As of Oct. 18th, 2015 the current status is:
- Innovus is "real" at 16/14nm. I got 60%, 50%, 30%, 50% to 60%, 100%,
15% to 20%, "there's a 16nm group here that does" from my own research.
That is, at 16/14nm Innovus is NOT an "experiment" NOR is it only being
used for test chips; it's being used in ~50% of the chips at that node.
- In August, Aart released a patch rev of ICC2. Although, ICC2 has had
a checkered past with non-deterministic PnR runs, new commands that
require users to rewrite their Tcl scripts, block by block convergence
issues, "placement is not talking to routing", and an incompatible-
with-old-ICC database model that bites you when you have to rerun your
failed ICC2 block in old ICC -- the SNPS folk are touting a limited
August rev of ICC Compiler II that they claim has solved all these
prior "bad acts" -- especially that moving-blocks-between-ICC-and-ICC2
problem. This new patch ICC2 is currently being tested.
- There's a pesky new double-/triple-/quadruple-patterning digital color
layout problem at 10nm that, so far, Aart's ICC2 can't seem to handle
well, but Anirudh's Innovus seems to thrive on. (I have no PnR user
data on how Atoptech nor Olympus-SoC handle color layout yet.)
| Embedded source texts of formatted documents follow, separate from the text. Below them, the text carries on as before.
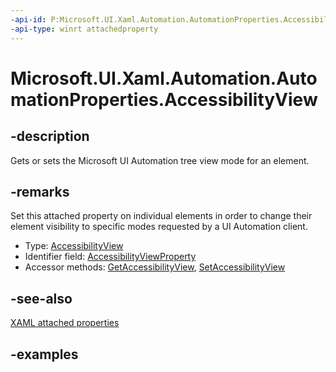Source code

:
 ```yaml
---
-api-id: P:Microsoft.UI.Xaml.Automation.AutomationProperties.AccessibilityView
-api-type: winrt attachedproperty
---
```


# Microsoft.UI.Xaml.Automation.AutomationProperties.AccessibilityView

<!--
see GetAccessibilityView, and SetAccessibilityView
-->


## -description

Gets or sets the Microsoft UI Automation tree view mode for an element.

## -remarks

Set this attached property on individual elements in order to change their element visibility to specific modes requested by a UI Automation client.

- Type: [AccessibilityView](../microsoft.ui.xaml.automation.peers/accessibilityview.md)
- Identifier field: [AccessibilityViewProperty](automationproperties_accessibilityviewproperty.md)
- Accessor methods: [GetAccessibilityView](automationproperties_getaccessibilityview_1388202834.md), [SetAccessibilityView](automationproperties_setaccessibilityview_293782448.md)

## -see-also

[XAML attached properties](/windows/uwp/xaml-platform/attached-properties-overview)

## -examples


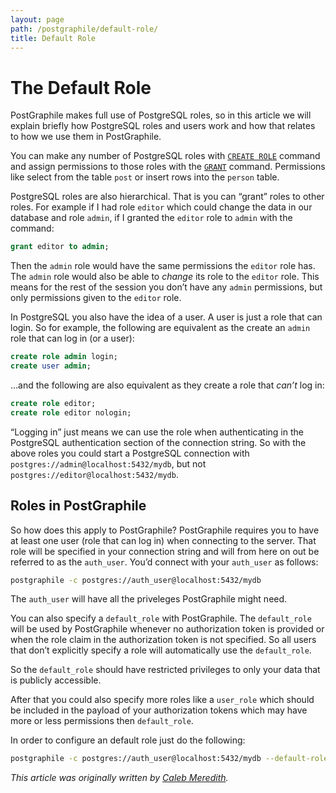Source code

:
 ```yaml
---
layout: page
path: /postgraphile/default-role/
title: Default Role
---
```


# The Default Role

PostGraphile makes full use of PostgreSQL roles, so in this article we will explain briefly how PostgreSQL roles and users work and how that relates to how we use them in PostGraphile.

You can make any number of PostgreSQL roles with [`CREATE ROLE`](https://www.postgresql.org/docs/9.5/static/sql-createrole.html) command and assign permissions to those roles with the [`GRANT`](https://www.postgresql.org/docs/9.5/static/sql-grant.html) command. Permissions like select from the table `post` or insert rows into the `person` table.

PostgreSQL roles are also hierarchical. That is you can “grant” roles to other roles. For example if I had role `editor` which could change the data in our database and role `admin`, if I granted the `editor` role to `admin` with the command:

```sql
grant editor to admin;
```

Then the `admin` role would have the same permissions the `editor` role has. The `admin` role would also be able to _change_ its role to the `editor` role. This means for the rest of the session you don’t have any `admin` permissions, but only permissions given to the `editor` role.

In PostgreSQL you also have the idea of a user. A user is just a role that can login. So for example, the following are equivalent as the create an `admin` role that can log in (or a user):

```sql
create role admin login;
create user admin;
```

…and the following are also equivalent as they create a role that _can’t_ log in:

```sql
create role editor;
create role editor nologin;
```

“Logging in” just means we can use the role when authenticating in the PostgreSQL authentication section of the connection string. So with the above roles you could start a PostgreSQL connection with `postgres://admin@localhost:5432/mydb`, but not `postgres://editor@localhost:5432/mydb`.

## Roles in PostGraphile

So how does this apply to PostGraphile? PostGraphile requires you to have at least one user (role that can log in) when connecting to the server. That role will be specified in your connection string and will from here on out be referred to as the `auth_user`. You’d connect with your `auth_user` as follows:

```bash
postgraphile -c postgres://auth_user@localhost:5432/mydb
```

The `auth_user` will have all the priveleges PostGraphile might need.

You can also specify a `default_role` with PostGraphile. The `default_role` will be used by PostGraphile whenever no authorization token is provided or when the role claim in the authorization token is not specified. So all users that don’t explicitly specify a role will automatically use the `default_role`.

So the `default_role` should have restricted privileges to only your data that is publicly accessible.

After that you could also specify more roles like a `user_role` which should be included in the payload of your authorization tokens which may have more or less permissions then `default_role`.

In order to configure an default role just do the following:

```bash
postgraphile -c postgres://auth_user@localhost:5432/mydb --default-role default_role
```

_This article was originally written by [Caleb Meredith](https://twitter.com/calebmer)._
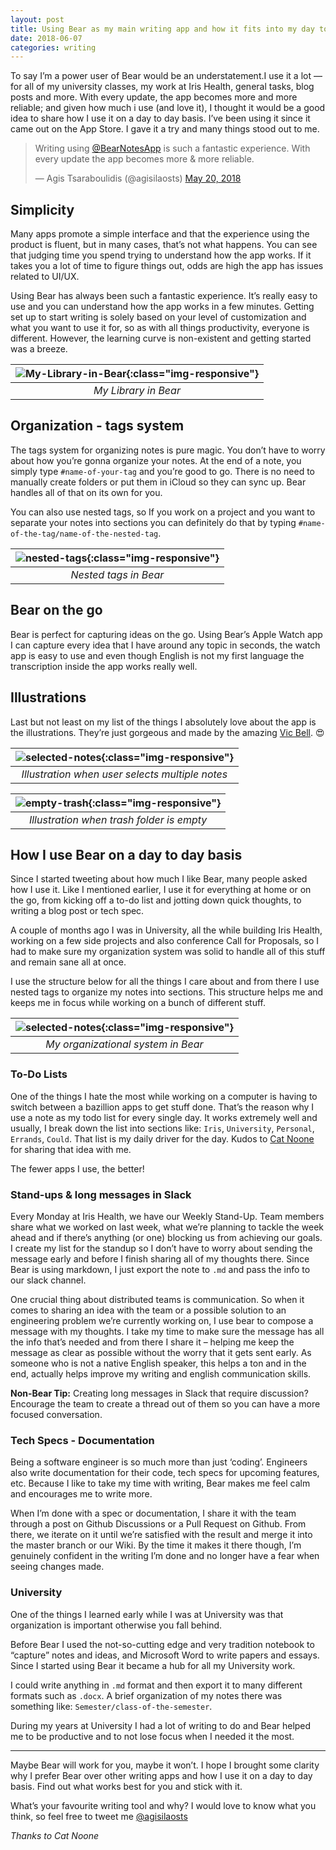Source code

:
 ```yaml
---
layout: post
title: Using Bear as my main writing app and how it fits into my day to day
date: 2018-06-07
categories: writing
---
```


To say I’m a power user of Bear would be an understatement.I use it a lot —for all of my university classes, my work at Iris Health, general tasks, blog posts and more. With every update, the app becomes more and more reliable; and given how much i use (and love it), I thought it would be a good idea to share how I use it on a day to day basis. I’ve been using it since it came out on the App Store. I gave it a try and many things stood out to me.

<blockquote class="twitter-tweet" data-lang="en"><p lang="en" dir="ltr">Writing using <a href="https://twitter.com/BearNotesApp?ref_src=twsrc%5Etfw">@BearNotesApp</a> is such a fantastic experience. With every update the app becomes more &amp; more reliable.</p>&mdash; Agis Tsaraboulidis (@agisilaosts) <a href="https://twitter.com/agisilaosts/status/998157653946896384?ref_src=twsrc%5Etfw">May 20, 2018</a></blockquote> <script async src="https://platform.twitter.com/widgets.js" charset="utf-8"></script>

## Simplicity

Many apps promote a simple interface and that the experience using the product is fluent, but in many cases, that’s not what happens. You can see that judging time you spend trying to understand how the app works. If it takes you a lot of time to figure things out, odds are high the app has issues related to UI/UX.

Using Bear has always been such a fantastic experience. It’s really easy to use and you can understand how the app works in a few minutes. Getting set up to start writing is solely based on your level of customization and what you want to use it for, so as with all things productivity, everyone is different. However, the learning curve is non-existent and getting started was a breeze.

| ![My-Library-in-Bear](/images/bear/library.png){:class="img-responsive"} |
|:--:|
| *My Library in Bear* |

## Organization - tags system

The tags system for organizing notes is pure magic. You don’t have to worry about how you’re gonna organize your notes. At the end of a note, you simply type `#name-of-your-tag` and you’re good to go. There is no need to manually create folders or put them in iCloud so they can sync up. Bear handles all of that on its own for you.

You can also use nested tags, so If you work on a project and you want to separate your notes into sections you can definitely do that by typing `#name-of-the-tag/name-of-the-nested-tag`.

| ![nested-tags](/images/bear/nestedTags.png){:class="img-responsive"} |
|:--:|
| *Nested tags in Bear* |

## Bear on the go

Bear is perfect for capturing ideas on the go. Using Bear’s Apple Watch app I can capture every idea that I have around any topic in seconds, the watch app is easy to use and even though English is not my first language the transcription inside the app works really well.

## Illustrations

Last but not least on my list of the things I absolutely love about the app is the illustrations. They’re just gorgeous and made by the amazing [Vic Bell](https://www.twitter.com/vic_bell). 😍

| ![selected-notes](/images/bear/selectedNotes.png){:class="img-responsive"} |
|:--:|
| *Illustration when user selects multiple notes* |

| ![empty-trash](/images/bear/empty.png){:class="img-responsive"} |
|:--:|
| *Illustration when trash folder is empty* |

## How I use Bear on a day to day basis

Since I started tweeting about how much I like Bear, many people asked how I use it. Like I mentioned earlier, I use it for everything at home or on the go, from kicking off a to-do list and jotting down quick thoughts, to writing a blog post or tech spec.

A couple of months ago I was in University, all the while building Iris Health, working on a few side projects and also conference Call for Proposals, so I had to make sure my organization system was solid to handle all of this stuff and remain sane all at once.

I use the structure below for all the things I care about and from there I use nested tags to organize my notes into sections. This structure helps me and keeps me in focus while working on a bunch of different stuff.

| ![selected-notes](/images/bear/tagSystems.png){:class="img-responsive"} |
|:--:|
| *My organizational system in Bear* |

### To-Do Lists

One of the things I hate the most while working on a computer is having to switch between a bazillion apps to get stuff done. That’s the reason why I use a note as my todo list for every single day. It works extremely well and usually, I break down the list into sections like: `Iris`, `University`, `Personal`, `Errands`, `Could`. That list is my daily driver for the day. Kudos to [Cat Noone](https://www.twitter.com/imcatnoone) for sharing that idea with me.

The fewer apps I use, the better!

### Stand-ups & long messages in Slack

Every Monday at Iris Health, we have our Weekly Stand-Up. Team members share what we worked on last week, what we’re planning to tackle the week ahead and if there’s anything (or one) blocking us from achieving our goals. I create my list for the standup so I don’t have to worry about sending the message early and before I finish sharing all of my thoughts there. Since Bear is using markdown, I just export the note to `.md` and pass the info to our slack channel.

One crucial thing about distributed teams is communication. So when it comes to sharing an idea with the team or a possible solution to an engineering problem we’re currently working on, I use bear to compose a message with my thoughts. I take my time to make sure the message has all the info that’s needed and from there I share it – helping me keep the message as clear as possible without the worry that it gets sent early. As someone who is not a native English speaker, this helps a ton and in the end, actually helps improve my writing and english communication skills.

**Non-Bear Tip:** Creating long messages in Slack that require discussion? Encourage the team to create a thread out of them so you can have a more focused conversation.

### Tech Specs - Documentation

Being a software engineer is so much more than just ‘coding’. Engineers also write documentation for their code, tech specs for upcoming features, etc. Because I like to take my time with writing, Bear makes me feel calm and encourages me to write more.

When I’m done with a spec or documentation, I share it with the team through a post on Github Discussions or a Pull Request on Github. From there, we iterate on it until we’re satisfied with the result and merge it into the master branch or our Wiki. By the time it makes it there though, I’m genuinely confident in the writing I’m done and no longer have a fear when seeing changes made.

### University

One of the things I learned early while I was at University was that organization is important otherwise you fall behind.

Before Bear I used the not-so-cutting edge and very tradition notebook to “capture” notes and ideas, and Microsoft Word to write papers and essays. Since I started using Bear it became a hub for all my University work.

I could write anything in `.md` format and then export it to many different formats such as `.docx`. A brief organization of my notes there was something like: `Semester/class-of-the-semester`.

During my years at University I had a lot of writing to do and Bear helped me to be productive and to not lose focus when I needed it the most.

---

Maybe Bear will work for you, maybe it won’t. I hope I brought some clarity why I prefer Bear over other writing apps and how I use it on a day to day basis. Find out what works best for you and stick with it.

What’s your favourite writing tool and why? I would love to know what you think, so feel free to tweet me [@agisilaosts](https://twitter.com/agisilaosts)

_Thanks to Cat Noone_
- Mentor Calibre is the only other PD design tool that everyone agrees
is universally thriving at 16/14nm and 10nm. And where DRC/LVS is
critical.
PRESENT STATUS: Currently Anirudh is Aart's 16/14nm nightmare. But if this
ICC2 patch rev actually gets ICC2 to be fully functional, Aart might become
Anirudh's 16/14nm nightmare.
But that's only at 16/14nm. Right now it appears that because of the pesky
coloring rule layout issues, at 10nm it will be Anirudh on top!
Other than some fun EDA shop talk, my other big takeaway from chatting with
5 PD engineers is that this ugly multi-coloring digital PnR problem is
going to be everyone's nightmare once we move from 16/14nm to 10nm -- yet no
one seems to be openly talking about it?